May I ask then, why 1957 start?
May I ask then, why 1957 start?
He may be refering to the introduction around this time of free jazz where the melody was lost in favor of harmonics and free expression. Louis Armstrong would agree. Following free jazz was the begining of pop instrumental masquerading as "light jazz" which to me really is a huge step backwords. It's true alot of great jazz was performed after 1967 but in my opinion it has not advanced stylisticaly since 1965-1967. Using Miles as a measure I would say it peaked with Miles Ahead and Miles Smiles. As an aside the best recordings sound wise were 1959-1965 with 1961 as peak. I can't tell you how many times I've heard a great recording and flipped it over to find 1961. This is jmho of course. - Jim
Aldavis, without taking exception to any of your observations I hate to isolate the form to that which existed in one narrow period of time and which if accepted as fact would then preclude having a mind set that would allow you to experience growth. To do otherwise would be to define what jazz is and when it died. Hell I could argue that Jazz died with Ellington....take your pick and name a composer/performer and a date and we can create a tombstone.
Review the history of classical music. I'm sure there are many folks who thought (and perhaps a few still do) that the death of the last 'romantic' composer precluded the introduction of anything meaningful. Then the music of the early modernists, now universally accepted, when accepted challenged succeeding componsers. Unfortunately they knew not how to take the form forward in a linear manner and went off in a totally different direction, producing atonal/dissonant music bereft of anything comprehensive to anyone other than a fellow composer or musicologist.

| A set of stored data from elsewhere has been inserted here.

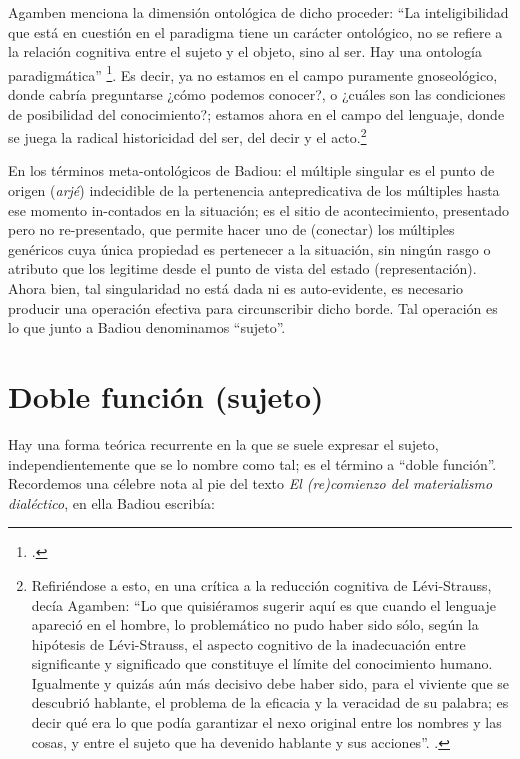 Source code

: Agamben menciona la dimensión ontológica de dicho proceder: \enquote{La inteligibilidad que está en cuestión en el paradigma tiene un carácter ontológico, no se refiere a la relación cognitiva entre el sujeto y el objeto, sino al ser. Hay una ontología paradigmática} \footcite[43]{@7070-AGAMBEN2009}. Es decir, ya no estamos en el campo puramente gnoseológico, donde cabría preguntarse ¿cómo podemos conocer?, o ¿cuáles son las condiciones de posibilidad del conocimiento?; estamos ahora en el campo del lenguaje, donde se juega la radical historicidad del ser, del decir y el acto.\footnote{Refiriéndose a esto, en una crítica a la reducción cognitiva de Lévi-Strauss, decía Agamben: \enquote{Lo que quisiéramos sugerir aquí es que cuando  el lenguaje apareció en el hombre, lo problemático no pudo haber sido sólo, según la hipótesis de Lévi-Strauss, el aspecto cognitivo de la inadecuación entre significante y significado que constituye el límite del conocimiento humano. Igualmente y quizás aún más decisivo debe haber sido, para el viviente que se descubrió hablante, el problema de la eficacia y la veracidad de su palabra; es decir qué era lo que podía garantizar el nexo original entre los nombres y las cosas, y entre el sujeto que ha devenido hablante  y sus acciones}. \cite[][105]{@7073-AGAMBEN2010}.}

En los términos meta-ontológicos de Badiou: el múltiple singular es el punto de origen (\emph{arjé}) indecidible de la pertenencia antepredicativa de los múltiples hasta ese momento in-contados en la situación; es el sitio de acontecimiento, presentado pero no re-presentado, que permite hacer uno de (conectar) los múltiples genéricos cuya única propiedad es pertenecer a la situación, sin ningún rasgo o atributo que los legitime desde el punto de vista del estado (representación). Ahora bien, tal singularidad no está dada ni es auto-evidente, es necesario  producir una operación efectiva para circunscribir dicho borde. Tal operación es lo que junto a Badiou denominamos \enquote{sujeto}.

\section{Doble función (sujeto)}


Hay una forma teórica recurrente en la que se suele expresar el sujeto, independientemente que se lo nombre como tal; es el término a \enquote{doble función}. Recordemos una célebre nota al pie del texto \emph{El (re)comienzo del materialismo dialéctico}, en ella Badiou escribía:

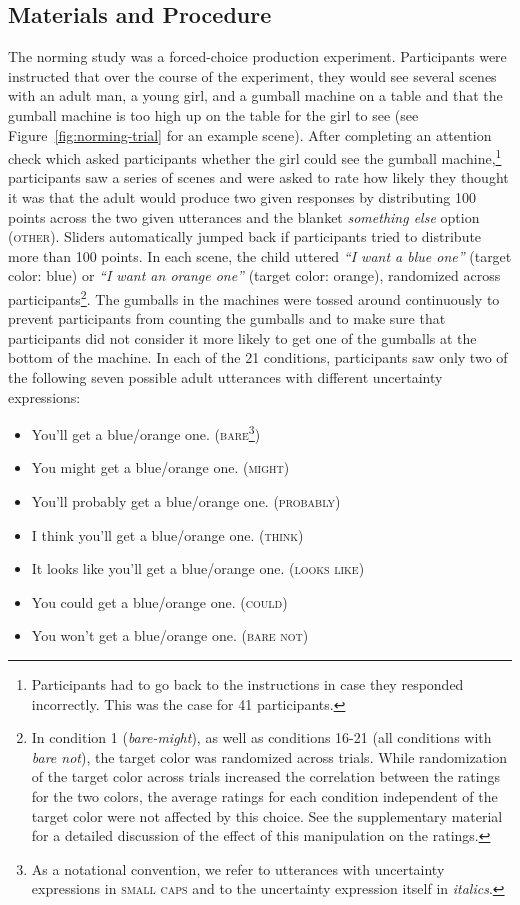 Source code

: \documentclass[lucida,biblatex]{sp} %
\begin{document}
\subsection{Materials and Procedure}
The norming study was a forced-choice production experiment. Participants were instructed 
that over the course of the experiment, they would see several scenes with an adult man, 
a young girl, and a gumball machine on a table and 
that the gumball machine is too high up on the table for the girl to see (see Figure~\ref{fig:norming-trial} for an example scene). 
After completing an attention check which asked participants whether 
the girl could see the gumball machine,\footnote{Participants had to go back to the instructions in case they responded incorrectly. This was the case for 41 participants.} 
participants saw a series of scenes  and were asked to rate how likely they thought it was that the 
adult would produce two given responses by distributing 100 points across the two given utterances and the 
blanket \textit{something else} option (\textsc{other}). Sliders automatically jumped back if participants tried to distribute more than 100 points. 
In each scene, the child uttered \textit{``I want a blue one''} (target color: blue) or  \textit{``I want an orange one''} (target color: orange), randomized across participants\footnote{In condition 1 (\textit{bare-might}), as well as conditions 16-21 (all conditions with \textit{bare not}), the target color was randomized across trials. While randomization of the target color across trials increased the correlation between the ratings for the two colors,  the average ratings for each condition independent of the target color were not affected by this choice. See the supplementary material for a detailed discussion of the effect of this manipulation on the ratings.}. The gumballs in the machines were tossed around continuously to prevent participants from counting the gumballs
and to make sure that participants did not consider it more likely to get one of the gumballs at the bottom of the machine.
 In each of the 21 conditions, participants saw only  two of the following seven possible adult utterances with different uncertainty expressions:

 \begin{itemize}
\item You'll get a blue/orange one. (\textsc{bare}\footnote{As a notational convention, we refer to utterances with uncertainty expressions in \textsc{small caps} and to the uncertainty expression itself in \textit{italics}. })
\item You might get a blue/orange one. (\textsc{might})
\item You'll probably get a blue/orange one. (\textsc{probably})
\item I think you'll get a blue/orange one. (\textsc{think})
\item It looks like you'll get a blue/orange one. (\textsc{looks like})
\item You could get a blue/orange one. (\textsc{could})
\item You won't get a blue/orange one. (\textsc{bare not})
\end{itemize}
\end{document}
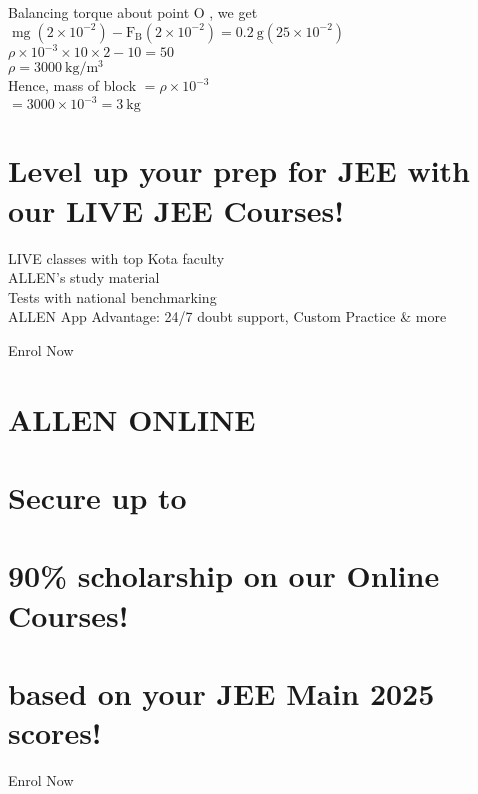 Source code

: \documentclass[10pt]{article}
\begin{document}
Balancing torque about point O , we get\\
\(\operatorname{mg}\left(2 \times 10^{-2}\right)-\mathrm{F}_{\mathrm{B}}\left(2 \times 10^{-2}\right)=0.2 \mathrm{~g}\left(25 \times 10^{-2}\right)\)\\
\(\rho \times 10^{-3} \times 10 \times 2-10=50\)\\
\(\rho=3000 \mathrm{~kg} / \mathrm{m}^{3}\)\\
Hence, mass of block \(=\rho \times 10^{-3}\)\\
\(=3000 \times 10^{-3}=3 \mathrm{~kg}\)

\section*{Level up your prep for JEE with our LIVE JEE Courses!}
LIVE classes with top Kota faculty\\
ALLEN's study material\\
Tests with national benchmarking\\
ALLEN App Advantage: 24/7 doubt support, Custom Practice \& more

Enrol Now

\section*{ALLEN ONLINE}
\section*{Secure up to}
\section*{90\% scholarship on our Online Courses!}
\section*{based on your JEE Main 2025 scores!}
Enrol Now
\end{document}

Neo-classicists and neo-romantics existed, wrote music, but could not get it played and were generally dismissed, by the 'experts'. The halls emptied and the classical format languished. From the 80's forward we have seen the emptiness of that time and have opened our minds to the music of not only neo-classicists and neo-romantics who are expanding on a form long established, but composers who are contemporary 'modernists' with something to say that is worth hearing (IMHO of course).
So while I would agree with you, to some degree, that we are certainly in a time where the music is so unlike what we grew up with and have learned to venerate, and it is fair to call it (smooth jazz) nothing more than elevator music, we should be careful not to close our mind to the possibility of the resurgence of a new form of 'jazz' should it be discovered and published/played or created by an unknown contemporary jazzist.
Anyway those are my thoughts on the subject. :-)
Can't say I agree that Jazz (or "Jass" as it was reportedly first called) from 1957 to 1967 was the most "definitive." I would agree that during that time period, Jazz morphed into something different than everything in the idiom that had come before it. What a lot of people don't get is: "new" and "radical" are hallmarks of Jazz. When it first came out, it was "new" and "radical." And since then, each decade sounded different than before. Therefore I don't agree that after such-and-such date Jazz lost its definition. As long as Jazz is constantly evolving it is alive and well. It's out there--seek and you shall find.
Orpeheus10 I love your way of thinking. Check my thread from 3-17-10 [http://forum.audiogon.com/cgi-bin/fr.pl?gmusi&1268857131&openmine&zzFoster_9&4&5#Foster_9]Who Are the Best Young Lions of Jazz Today?[/url]
In that thread I mention "I'm steeped in the past listening to Hard Bop like a mad man. The jazz I love, the musicians I love, the heroes and gods for me are guys like Miles, Monk,Coltrane, Sonny Rollins, Joe Henderson, Horace Silver, Herbie Hancock, Wayne Shorter, Freddie Hubbard, Dexter Gordon, Bill Evans, Lee Morgan, Hank Mobley and others." Orpheus10, I'm right with you brutha. For me this is the "definitive" period of jazz.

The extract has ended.